For our third experiment, we did the opposite of the previous one. We trained the PPO agent only on the no barrier setting, and evaluated it on both settings. Once again, the figure below shows the results.
This time we can see that the agent was able to solve both the barrier and no barrier settings! Surprisingly, by solely training on the no barrier setting, the agent learned how to read the dominant's movements in order to choose the best item to reach for. We can clearly see this reflected in the plot. In the barrier setting, the agent always picks the left item. In the no barrier one, it picks each item with equal probability. This implies that the agent takes into account the direction where the dominant is heading to make its decision. To showcase the agent's learned policy, the two figures below demo the agent acting in the two settings.
In particular, observe how the agent (blue) waits and reads the movements of the dominant (pink) before choosing where to go. In the case of the barrier setting (left), it is always the left. But, in the other setting (right), it's sometimes left and sometimes right. This behavior matches the one observed in real chimpanzees!

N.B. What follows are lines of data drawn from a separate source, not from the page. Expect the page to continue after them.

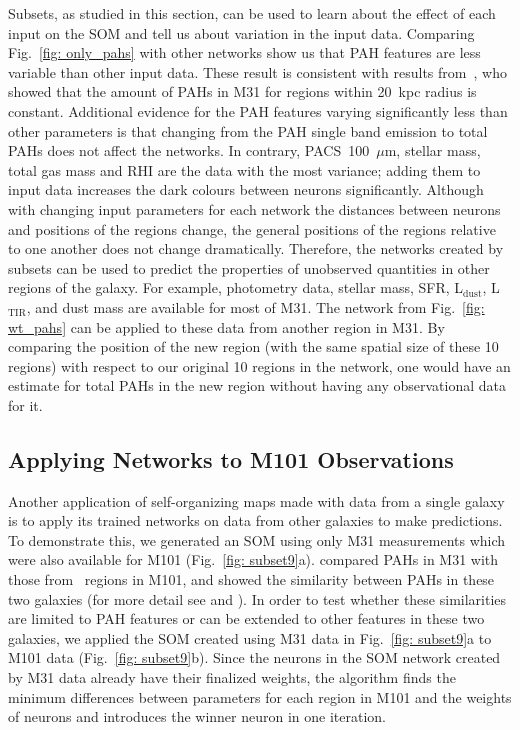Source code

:             Subsets, as studied in this section, can be used to learn about the effect of each input on the SOM and tell us about variation in the input data.
            Comparing Fig.~\ref{fig: only_pahs} with other networks show us that PAH features are less variable than other input data.
            These result is consistent with results from~\cite{Draine14}, who showed that the amount of PAHs in M31 for regions within 20~kpc radius is constant.
            Additional evidence for the PAH features varying significantly less than other parameters is that changing from the PAH single band emission to total PAHs does not affect the networks.
            In contrary, PACS~100~$\mu$m, stellar mass, total gas mass and RHI
            are the data with the most variance; adding them to input data increases the dark colours between neurons significantly.
            Although with changing input parameters for each network the distances between neurons and positions of the regions change, the general positions of the regions relative to one another does not change dramatically.
            Therefore, the networks created by subsets can be used to predict the properties of unobserved quantities in other regions of the galaxy.
            For example, photometry data, stellar mass, SFR, L$_\mathrm{dust}$, L$_\mathrm{TIR}$, and dust mass are available for most of M31. 
            The network from Fig.~\ref{fig: wt_pahs} can be applied to 
            these data from another region in M31.
            By comparing the position of the new region (with the same spatial size of these 10 regions) with respect to our original 10 regions in the network, one would have an estimate for total PAHs in the new region without having any observational data for it.


    \subsection{Applying Networks to M101 Observations}
    Another application of self-organizing maps made with data from a single galaxy is to apply its trained networks on data from other galaxies to make predictions.
    To demonstrate this, we generated an SOM using only M31 measurements which were also available for M101 (Fig.~\ref{fig: subset9}a). 
    \cite{Dim15} compared PAHs in M31 with those from \hii~regions in M101, and showed the similarity between PAHs in these two galaxies (for more detail see \cite{Dim15} and \cite{Gordon08}).
    In order to test whether these similarities are limited to PAH features or can be extended to other features in these two galaxies, we applied the SOM created using M31 data in Fig.~\ref{fig: subset9}a to M101 data (Fig.~\ref{fig: subset9}b).
    Since the neurons in the SOM network created by M31 data already have their finalized weights, the algorithm finds the minimum differences between parameters for each region in M101 and the weights of neurons and introduces the winner neuron in one iteration.
    
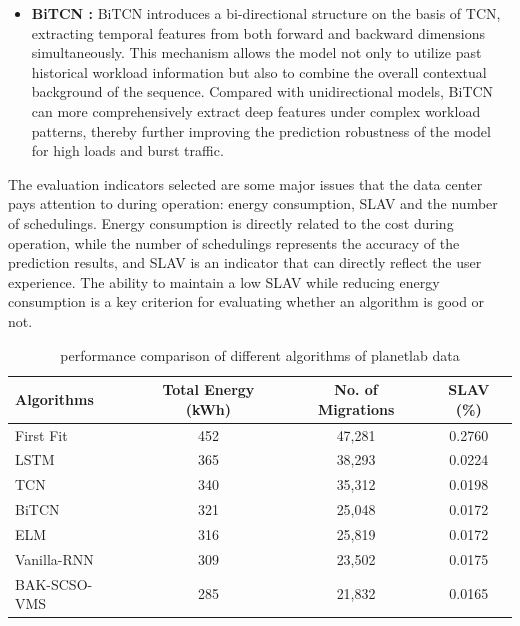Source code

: \documentclass[conference]{{IEEEtran}}
\begin{document}
\begin{itemize}
\item \textbf{BiTCN \cite{wei2020bitcoin}:} BiTCN introduces a bi-directional structure on the basis of TCN, extracting temporal features from both forward and backward dimensions simultaneously. This mechanism allows the model not only to utilize past historical workload information but also to combine the overall contextual background of the sequence. Compared with unidirectional models, BiTCN can more comprehensively extract deep features under complex workload patterns, thereby further improving the prediction robustness of the model for high loads and burst traffic.

\end{itemize}
The evaluation indicators selected are some major issues that the data center pays attention to during operation: energy consumption, SLAV and the number of schedulings. Energy consumption is directly related to the cost during operation, while the number of schedulings represents the accuracy of the prediction results, and SLAV is an indicator that can directly reflect the user experience. The ability to maintain a low SLAV while reducing energy consumption is a key criterion for evaluating whether an algorithm is good or not.
\begin{table}[htbp]
\centering
\caption{performance comparison of different algorithms of planetlab data}
\label{tab:performance_comparison}
\begin{tabular}{l c c c} 
\toprule %
\textbf{Algorithms} & \textbf{Total Energy (kWh)} & \textbf{No. of Migrations} & \textbf{SLAV (\%)} \\
\midrule %
First Fit      & 452& 47,281& 0.2760\\
LSTM           & 365& 38,293& 0.0224\\
TCN            & 340& 35,312& 0.0198\\
BiTCN          & 321& 25,048& 0.0172\\
ELM            & 316& 25,819& 0.0172\\
Vanilla-RNN    & 309& 23,502& 0.0175\\
BAK-SCSO-VMS& 285& 21,832& 0.0165\\
\bottomrule %
\end{tabular}
\end{table}
\end{document}
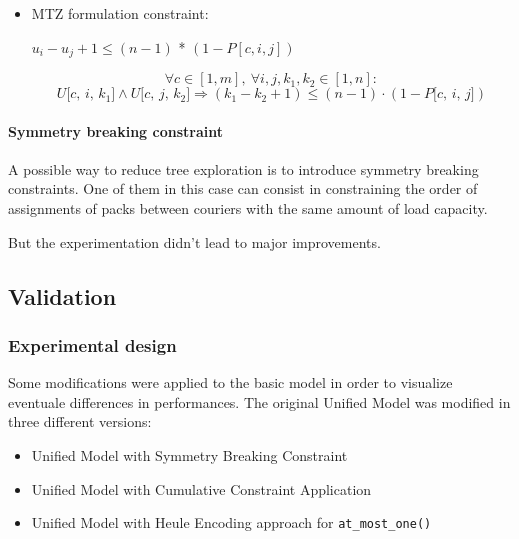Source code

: \begin{itemize}
\begin{itemize}
\begin{itemize}
            \item MTZ formulation constraint:
            \begin{center}
                $u_i - u_j + 1 \leq (n - 1)$ * $(1 - P[c, i, j] )$
            \end{center}
            \begin{equation}
                \label{eq:subtour_constr5}
                \forall c \in [1, m], \ \forall i, j, k_1, k_2 \in [1, n]: 
            \end{equation}
            \[
                U\texttt{[$c$, $i$, $k_1$]} \land U\texttt{[$c$, $j$, $k_2$]} \Rightarrow
                (k_1 - k_2 + 1) \leq (n-1) \cdot (1 - P\texttt{[$c$, $i$, $j$]})
            \]
        \end{itemize}
    \end{itemize}
\end{itemize}

\paragraph*{Symmetry breaking constraint}

A possible way to reduce tree exploration is to introduce symmetry breaking constraints.
One of them in this case can consist in constraining the order of assignments of packs between couriers with the same amount of load capacity.

But the experimentation didn't lead to major improvements.

\subsection{Validation}

\subsubsection*{Experimental design}

Some modifications were applied to the basic model in order to visualize eventuale differences in performances.
The original Unified Model was modified in three different versions:
\begin{itemize}
    \item Unified Model with Symmetry Breaking Constraint
    \item Unified Model with Cumulative Constraint Application
    \item Unified Model with Heule Encoding approach for \texttt{at\_most\_one()}
\end{itemize}

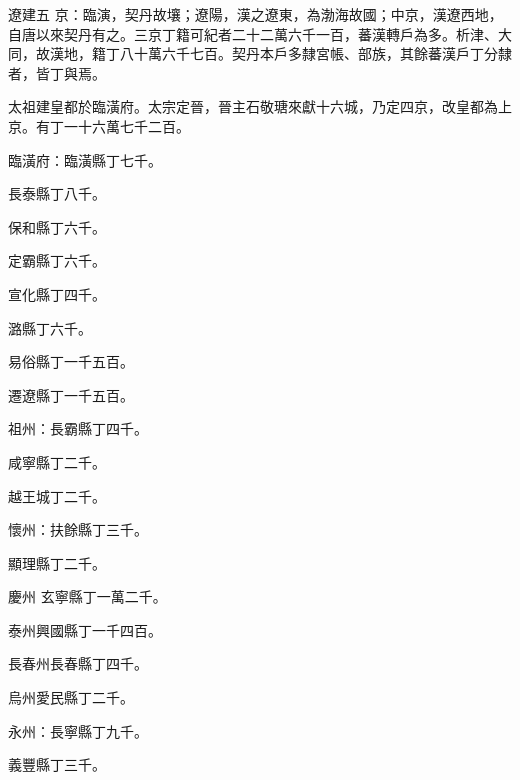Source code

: 
\begin{pinyinscope}

 遼建五
 京：臨演，契丹故壤；遼陽，漢之遼東，為渤海故國；中京，漢遼西地，自唐以來契丹有之。三京丁籍可紀者二十二萬六千一百，蕃漢轉戶為多。析津、大同，故漢地，籍丁八十萬六千七百。契丹本戶多隸宮帳、部族，其餘蕃漢戶丁分隸者，皆丁與焉。



 太祖建皇都於臨潢府。太宗定晉，晉主石敬瑭來獻十六城，乃定四京，改皇都為上京。有丁一十六萬七千二百。



 臨潢府：臨潢縣丁七千。



 長泰縣丁八千。



 保和縣丁六千。



 定霸縣丁六千。



 宣化縣丁四千。



 潞縣丁六千。



 易俗縣丁一千五百。



 遷遼縣丁一千五百。



 祖州：長霸縣丁四千。



 咸寧縣丁二千。



 越王城丁二千。



 懷州：扶餘縣丁三千。



 顯理縣丁二千。



 慶州
 玄寧縣丁一萬二千。



 泰州興國縣丁一千四百。



 長春州長春縣丁四千。



 烏州愛民縣丁二千。



 永州：長寧縣丁九千。



 義豐縣丁三千。




\end{pinyinscope}
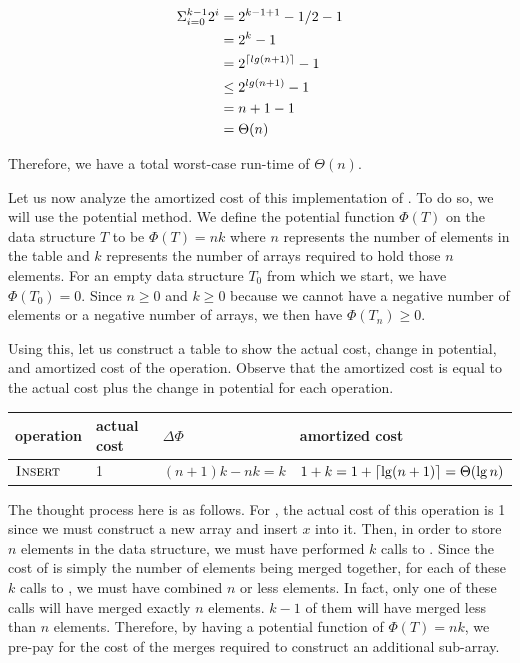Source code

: \documentclass[11pt]{article}
\DeclarePairedDelimiter{\ceil}{\lceil}{\rceil}
\begin{document}
\hspace*{3mm}
\begin{equation}
\begin{split}
\Sigma_{i=0}^{k-1}{2^i} &= 2^{k-1+1} - 1 / 2 - 1\\
                        &= 2^k - 1\\
                        &= 2^{\ceil{lg(n+1)}} - 1\\
                        &\leq 2^{lg(n+1)} - 1\\
                        &= n+1-1\\
                        &= \Theta(n)
\end{split}
\end{equation}

Therefore, we have a total worst-case run-time of $\Theta(n)$.

Let us now analyze the amortized cost of this implementation of . To do so, we will use the potential method. We define the potential function $\Phi(T)$ on the data structure $T$ to be $\Phi(T) = nk$ where $n$ represents the number of elements in the table and $k$ represents the number of arrays required to hold those $n$ elements. For an empty data structure $T_0$ from which we start, we have $\Phi(T_0) = 0$. Since $n \geq 0$ and $k \geq 0$ because we cannot have a negative number of elements or a negative number of arrays, we then have $\Phi(T_n) \geq 0$.

Using this, let us construct a table to show the actual cost, change in potential, and amortized cost of the  operation. Observe that the amortized cost is equal to the actual cost plus the change in potential for each operation.

\begin{table}[H]
\begin{tabular}{l|l|l|l}
operation                   & actual cost & $\Delta \Phi$     & amortized cost \\ \hline
$\textnormal{\scshape Insert}$             & 1                & $(n+1)k - nk = k$                             & $1 + k = 1 + \ceil{\lg(n+1)} = \Theta(\lg{n})$
\end{tabular}
\end{table}

The thought process here is as follows. For , the actual cost of this operation is 1 since we must construct a new array and insert $x$ into it. Then, in order to store $n$ elements in the data structure, we must have performed $k$ calls to . Since the cost of  is simply the number of elements being merged together, for each of these $k$ calls to , we must have combined $n$ or less elements. In fact, only one of these calls will have merged exactly $n$ elements. $k - 1$ of them will have merged less than $n$ elements. Therefore, by having a potential function of $\Phi(T) = nk$, we pre-pay for the cost of the merges required to construct an additional sub-array.
\end{document}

In this project we were able to develop an agent that learned to behave like the subordinate chimpanzee in the real-life experiment done by Joseph Call in 2001. This naturally leads to the question: is this agent exhibiting some sort of Theory of Mind? The answer is no. Although it exhibits the intended behavior, the mechanisms that it uses cannot be considered a primitive ToM ability. Nevertheless, it was very interesting to see how the agent learned how to read the movement of the other subject in order to make its decisions.
The agent was implemented using StableBaselines-3. It uses a CNN-based policy with a custom feature extractor, and the standard layer that maps features to actions as described here. The architecture of the feature extractor is as follows:
- A
conv2d
layer- 3 input channels
- 32 3 x 3 kernels
- stride of 1
- padding of 0
- ReLU activation
- A
linear
layer- 128 output neurons
- ReLU activation
We used the default PPO hyperparameters for training as described here.
To reproduce the results presented here, run the corresponding command(s).
Note: Make sure to install all dependencies first by running
poetry install
.
- PPO All Settings
python train.py -a PPO -m PPO_all -t 100000
python eval.py -a PPO -m PPO_all -e 1000
- PPO Barrier Setting
python train.py -a PPO -m PPO_barrier -t 100000 --setting 1
python eval.py -a PPO -m PPO_barrier -e 1000
- PPO No Barrier Setting
python train.py -a PPO -m PPO_no_barrier -t 100000 --setting 0
python eval.py -a PPO -m PPO_no_barrier -e 1000
python demo.py -a PPO -m PPO_no_barrier -e 2 --setting 0 --save-gif
python demo.py -a PPO -m PPO_no_barrier -e 1 --setting 1 --save-gif
- Call, J. Chimpanzee Social Cognition, 2001.